Saved data entries

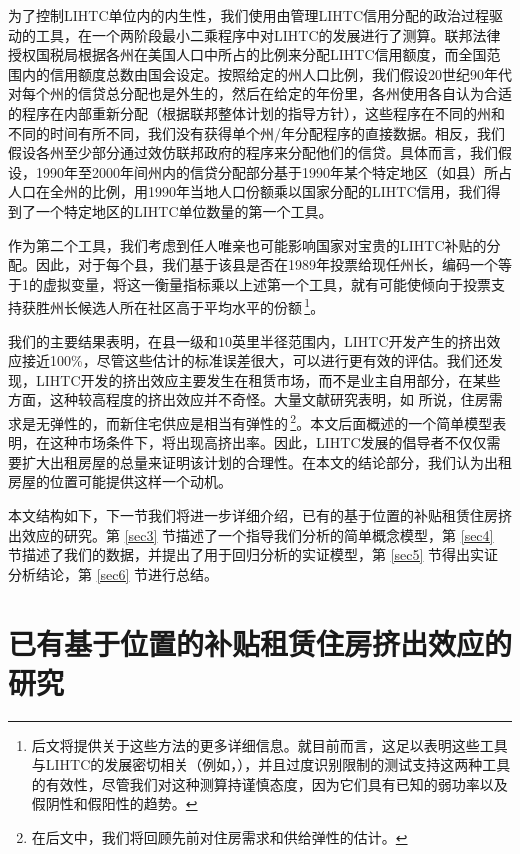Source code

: \documentclass[lang=cn,11pt,a4paper]{paper}
\begin{document}
为了控制LIHTC单位内的内生性，我们使用由管理LIHTC信用分配的政治过程驱动的工具，在一个两阶段最小二乘程序中对LIHTC的发展进行了测算。联邦法律授权国税局根据各州在美国人口中所占的比例来分配LIHTC信用额度，而全国范围内的信用额度总数由国会设定。按照给定的州人口比例，我们假设20世纪90年代对每个州的信贷总分配也是外生的，然后在给定的年份里，各州使用各自认为合适的程序在内部重新分配（根据联邦整体计划的指导方针），这些程序在不同的州和不同的时间有所不同，我们没有获得单个州/年分配程序的直接数据。相反，我们假设各州至少部分通过效仿联邦政府的程序来分配他们的信贷。具体而言，我们假设，1990年至2000年间州内的信贷分配部分基于1990年某个特定地区（如县）所占人口在全州的比例，用1990年当地人口份额乘以国家分配的LIHTC信用，我们得到了一个特定地区的LIHTC单位数量的第一个工具。

作为第二个工具，我们考虑到任人唯亲也可能影响国家对宝贵的LIHTC补贴的分配。因此，对于每个县，我们基于该县是否在1989年投票给现任州长，编码一个等于1的虚拟变量，将这一衡量指标乘以上述第一个工具，就有可能使倾向于投票支持获胜州长候选人所在社区高于平均水平的份额\,\footnote{后文将提供关于这些方法的更多详细信息。就目前而言，这足以表明这些工具与LIHTC的发展密切相关（例如，\citep{Stock200580,Murray2006111}），并且过度识别限制的测试支持这两种工具的有效性，尽管我们对这种测算持谨慎态度，因为它们具有已知的弱功率以及假阴性和假阳性的趋势。}。

我们的主要结果表明，在县一级和10英里半径范围内，LIHTC开发产生的挤出效应接近100\%，尽管这些估计的标准误差很大，可以进行更有效的评估。我们还发现，LIHTC开发的挤出效应主要发生在租赁市场，而不是业主自用部分，在某些方面，这种较高程度的挤出效应并不奇怪。大量文献研究表明，如 \cite{Hanushek1980449} 所说，住房需求是无弹性的，而新住宅供应是相当有弹性的\,\footnote{在后文中，我们将回顾先前对住房需求和供给弹性的估计。}。本文后面概述的一个简单模型表明，在这种市场条件下，将出现高挤出率。因此，LIHTC发展的倡导者不仅仅需要扩大出租房屋的总量来证明该计划的合理性。在本文的结论部分，我们认为出租房屋的位置可能提供这样一个动机。

本文结构如下，下一节我们将进一步详细介绍，已有的基于位置的补贴租赁住房挤出效应的研究。第 \ref{sec3} 节描述了一个指导我们分析的简单概念模型，第 \ref{sec4} 节描述了我们的数据，并提出了用于回归分析的实证模型，第 \ref{sec5} 节得出实证分析结论，第 \ref{sec6} 节进行总结。

\section{已有基于位置的补贴租赁住房挤出效应的研究}
\end{document}
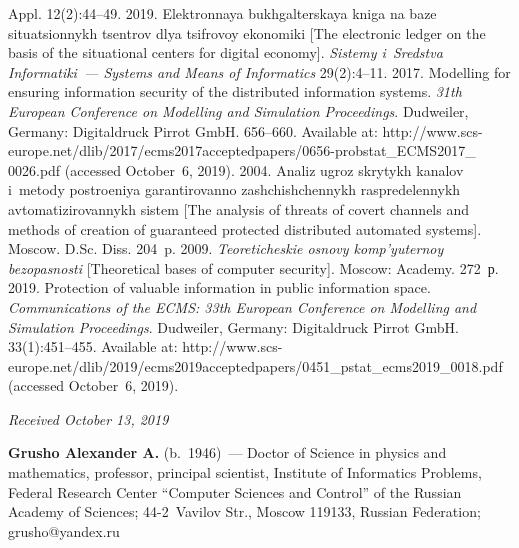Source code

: \begin{multicols}{2}
{{\begin{thebibliography}{99}
{Appl.} 12(2):44--49.
 2019. Elektronnaya bukhgalterskaya 
kniga na baze situatsionnykh tsentrov dlya tsifrovoy ekonomiki [The electronic ledger on the basis of 
the situational centers for digital economy]. \textit{Sistemy i~Sredstva Informatiki~--- Systems and 
Means of Informatics} 29(2):4--11.
 2017. Modelling for ensuring 
information security of the distributed information systems. \textit{31th European Conference on 
Modelling and Simulation Proceedings}. Dudweiler, Germany: Digitaldruck Pirrot GmbH. 656--660. 
Available at: {\sf  
http://www.scs-europe.net/dlib/2017/\linebreak ecms2017acceptedpapers/0656-probstat\_ECMS2017\_ 0026.pdf} (accessed 
October~6, 2019).
 2004. Analiz ugroz skrytykh kanalov i~metody postroeniya garantirovanno 
zashchishchennykh raspredelennykh avtomatizirovannykh sistem [The analysis of threats of covert 
channels and methods of creation of guaranteed protected distributed automated 
systems]. Moscow.  D.Sc. Diss.  204~p.
 2009. \textit{Teoreticheskie osnovy 
komp'yuternoy bezopasnosti} [Theoretical bases of computer security]. Moscow: Academy. 272~р.
 2019. Protection of 
valuable information in public information space. \textit{Communications of the ECMS:  33th 
European Conference on Modelling and Simulation Proceedings}. 
Dudweiler, Germany: Digitaldruck Pirrot GmbH.
33(1):451--455. Available at: {\sf 
http://www.scs-europe.net/dlib/2019/ecms2019acceptedpapers/0451\_\linebreak pstat\_ecms2019\_0018.pdf} (accessed 
October~6, 2019).
\end{thebibliography}

 }
 }

\end{multicols}

\vspace*{-6pt}

\hfill{\small\textit{Received October 13, 2019}}




\Contr


\noindent
\textbf{Grusho Alexander A.} (b.\ 1946)~--- Doctor of Science in physics and 
mathematics, professor, principal scientist, Institute of Informatics Problems, Federal 
Research Center ``Computer Sciences and Control'' of the Russian Academy of 
Sciences; 44-2~Vavilov Str., Moscow 119133, Russian Federation;  
\mbox{grusho@yandex.ru}

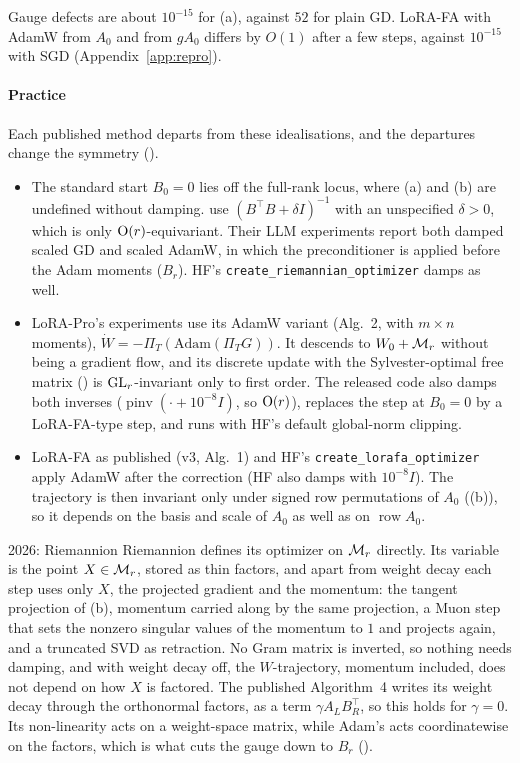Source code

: \noindent{}\enspace Gauge defects are about $10^{-15}$ for (a), against $52$ for plain GD. LoRA-FA with AdamW from $A_0$ and from $gA_0$ differs by $O(1)$ after a few steps, against $10^{-15}$ with SGD (Appendix~\ref{app:repro}).

\paragraph{Practice} Each published method departs from these idealisations, and the departures change the symmetry ().
\begin{itemize}
\item The standard start $B_0=0$ lies off the full-rank locus, where (a) and (b) are undefined without damping. \citet{zhang2024riemannian} use $(B^\top B+\delta I)^{-1}$ with an unspecified $\delta>0$, which is only $\Ort(r)$-equivariant. Their LLM experiments report both damped scaled GD and scaled AdamW, in which the preconditioner is applied before the Adam moments ($B_r$). HF's \texttt{create\_riemannian\_optimizer} damps as well.
\item LoRA-Pro's experiments use its AdamW variant (Alg.~2, with $m\times n$ moments), $\dot W=-\Pi_T(\mathrm{Adam}(\Pi_TG))$. It descends to $W_0+\MM_r$ without being a gradient flow, and its discrete update with the Sylvester-optimal free matrix () is $\GL_r$-invariant only to first order. The released code also damps both inverses ($\operatorname{pinv}(\cdot+10^{-8}I)$, so $\Ort(r)$), replaces the step at $B_0=0$ by a LoRA-FA-type step, and runs with HF's default global-norm clipping.
\item LoRA-FA as published (v3, Alg.~1) and HF's \texttt{create\_lorafa\_optimizer} apply AdamW after the correction (HF also damps with $10^{-8}I$). The trajectory is then invariant only under signed row permutations of $A_0$ ((b)), so it depends on the basis and scale of $A_0$ as well as on $\operatorname{row}A_0$.
\end{itemize}

\begin{remark*}{2026: Riemannion}
Riemannion \citep{bogachev2025lora} defines its optimizer on $\MM_r$ directly. Its variable is the point $X\in\MM_r$, stored as thin factors, and apart from weight decay each step uses only $X$, the projected gradient and the momentum: the tangent projection of (b), momentum carried along by the same projection, a Muon step \citep{xjordan2024muon} that sets the nonzero singular values of the momentum to $1$ and projects again, and a truncated SVD as retraction. No Gram matrix is inverted, so nothing needs damping, and with weight decay off, the $W$-trajectory, momentum included, does not depend on how $X$ is factored. The published Algorithm~4 writes its weight decay through the orthonormal factors, as a term $\gamma A_LB_R^\top$, so this holds for $\gamma=0$. Its non-linearity acts on a weight-space matrix, while Adam's acts coordinatewise on the factors, which is what cuts the gauge down to $B_r$ ().
\end{remark*}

◆ Task directions ◆
Could you repeat exactly the lines above from the line with "Moscow: Academy. 272~р." up to and including the line with "mathematics, professor, principal", and only those?

◆ Answer to this problem ◆
komp'yuternoy bezopasnosti} [Theoretical bases of computer security]. Moscow: Academy. 272~р.
 2019. Protection of 
valuable information in public information space. \textit{Communications of the ECMS:  33th 
European Conference on Modelling and Simulation Proceedings}. 
Dudweiler, Germany: Digitaldruck Pirrot GmbH.
33(1):451--455. Available at: {\sf 
http://www.scs-europe.net/dlib/2019/ecms2019acceptedpapers/0451\_\linebreak pstat\_ecms2019\_0018.pdf} (accessed 
October~6, 2019).
\end{thebibliography}

 }
 }

\end{multicols}

\vspace*{-6pt}

\hfill{\small\textit{Received October 13, 2019}}




\Contr


\noindent
\textbf{Grusho Alexander A.} (b.\ 1946)~--- Doctor of Science in physics and 
mathematics, professor, principal scientist, Institute of Informatics Problems, Federal 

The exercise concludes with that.